Was kann als »Gegenstandsbereich« systemischer Beratung verstanden werden? In der Familientherapie wird von der Erfahrungswelt einer Familie als gemeinsamer Konstruktion gesprochen, die auf einem »Familienparadigma« beruht (Reiss / Olivieri 1983), also einem Satz gemeinsam geteilter basaler Überzeugungen über die Welt. Diese Erkenntnis, dass soziale Systeme dazu tendieren, die Wirklichkeitserfahrungen der Systemmitglieder auf gemeinsam geteilte Prämissen zu beziehen, ist eine wesentliche Erkenntnis des Konstruktivismus. Stierlin (1988) spricht als Familientherapeut in diesem Zusammenhang von »Familiencredo«, Schneewind (1991) schlägt als Familienforscher den Begriff des »familienspezifischen internen Erfahrungsmodells« vor, in das das subjektive Wissen von der Familienrealität des jeweils Einzelnen einfließt. Gemeint ist dabei nicht, dass die Wirklichkeitserfahrungen der einzelnen Familienmitglieder homogen sind. Oft im Gegenteil: Vielen Konflikten in Familien liegen ja scheinbar unvereinbare Gegensätze zugrunde.
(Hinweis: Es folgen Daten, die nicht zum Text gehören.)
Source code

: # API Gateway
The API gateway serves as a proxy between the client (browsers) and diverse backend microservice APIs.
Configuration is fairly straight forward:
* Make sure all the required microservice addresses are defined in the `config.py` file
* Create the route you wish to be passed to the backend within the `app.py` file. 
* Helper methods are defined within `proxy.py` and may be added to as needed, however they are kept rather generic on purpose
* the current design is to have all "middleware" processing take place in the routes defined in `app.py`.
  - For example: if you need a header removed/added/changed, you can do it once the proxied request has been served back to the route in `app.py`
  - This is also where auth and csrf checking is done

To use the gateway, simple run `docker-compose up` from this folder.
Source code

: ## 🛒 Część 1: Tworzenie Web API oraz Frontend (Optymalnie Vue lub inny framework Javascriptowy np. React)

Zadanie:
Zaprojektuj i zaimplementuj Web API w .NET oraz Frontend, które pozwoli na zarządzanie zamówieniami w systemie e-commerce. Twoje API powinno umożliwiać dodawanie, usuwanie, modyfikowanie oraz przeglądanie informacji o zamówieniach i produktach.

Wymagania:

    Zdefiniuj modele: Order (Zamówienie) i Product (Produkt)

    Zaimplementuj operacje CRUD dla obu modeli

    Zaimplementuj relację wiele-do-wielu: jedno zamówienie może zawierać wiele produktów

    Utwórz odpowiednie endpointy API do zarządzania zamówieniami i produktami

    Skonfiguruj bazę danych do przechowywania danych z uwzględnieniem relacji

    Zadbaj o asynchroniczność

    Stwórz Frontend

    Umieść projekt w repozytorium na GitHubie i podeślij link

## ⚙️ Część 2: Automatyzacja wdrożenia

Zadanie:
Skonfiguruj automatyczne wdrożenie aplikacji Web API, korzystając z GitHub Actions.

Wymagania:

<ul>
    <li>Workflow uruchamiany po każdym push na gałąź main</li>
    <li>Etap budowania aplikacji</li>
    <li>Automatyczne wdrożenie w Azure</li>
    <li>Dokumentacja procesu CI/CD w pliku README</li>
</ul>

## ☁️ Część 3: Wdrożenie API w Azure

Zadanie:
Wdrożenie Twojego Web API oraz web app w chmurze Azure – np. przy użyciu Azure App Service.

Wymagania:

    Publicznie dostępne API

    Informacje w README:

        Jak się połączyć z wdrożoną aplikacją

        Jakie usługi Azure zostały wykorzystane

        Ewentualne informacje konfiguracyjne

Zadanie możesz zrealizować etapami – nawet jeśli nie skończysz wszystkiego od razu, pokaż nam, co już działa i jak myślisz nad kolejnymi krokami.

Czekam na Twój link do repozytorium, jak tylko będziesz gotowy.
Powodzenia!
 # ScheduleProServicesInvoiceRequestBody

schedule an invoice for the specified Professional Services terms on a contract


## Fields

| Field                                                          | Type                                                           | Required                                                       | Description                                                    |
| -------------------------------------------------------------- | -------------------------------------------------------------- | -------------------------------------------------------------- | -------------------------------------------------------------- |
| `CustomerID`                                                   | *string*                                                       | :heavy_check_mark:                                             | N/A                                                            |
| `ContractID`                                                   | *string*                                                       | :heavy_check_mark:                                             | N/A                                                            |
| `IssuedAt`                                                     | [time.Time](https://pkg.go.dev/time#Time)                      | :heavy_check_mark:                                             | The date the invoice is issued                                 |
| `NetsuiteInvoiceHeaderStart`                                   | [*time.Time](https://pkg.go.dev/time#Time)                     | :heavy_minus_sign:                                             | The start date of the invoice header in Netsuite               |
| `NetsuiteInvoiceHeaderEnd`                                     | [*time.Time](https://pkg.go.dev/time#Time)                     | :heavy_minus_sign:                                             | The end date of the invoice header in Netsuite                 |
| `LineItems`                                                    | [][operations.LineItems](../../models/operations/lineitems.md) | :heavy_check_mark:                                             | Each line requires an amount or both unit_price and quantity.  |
Die Perspektiven der Einzelnen sind jedoch eng aufeinander bezogen, ja manchmal so sehr ineinander verschlungen, dass man als Berater nur staunend die Geschwindigkeit beobachten kann, in der die Familienmitglieder aufeinander reagieren, sich anklagen, beschuldigen und verteidigen, Aussagen »richtigstellen«, die doch so einfach zu sein schienen und sich im Gestrüpp der wechselseitigen Beschreibungen ihrer Wirklichkeiten oft heillos verirren. In Familien mit Symptomträgern zeigt sich dabei häufig, dass diese Beschreibungen nicht mehr angemessen rückgekoppelt werden, sondern dass die Erwartungen einer Person darüber, wie die andere »ist«, erstarren. Im Laufe der gemeinsamen Geschichte wurde eine Wirklichkeit erzeugt, die leidvoll und quälend erlebt wird. Der kommunikative Austausch der Familienmitglieder ist in Form starrer Muster ineinander verwoben – und genau diese Muster sind der Gegenstandsbereich systemischer Beratung. In der Sprache der Selbstorganisationstheorie kann man sagen, dass sich die beteiligten Personen auf eine bestimmte Art von Ordnung der Wirklichkeit, ein starres Muster festgelegt haben.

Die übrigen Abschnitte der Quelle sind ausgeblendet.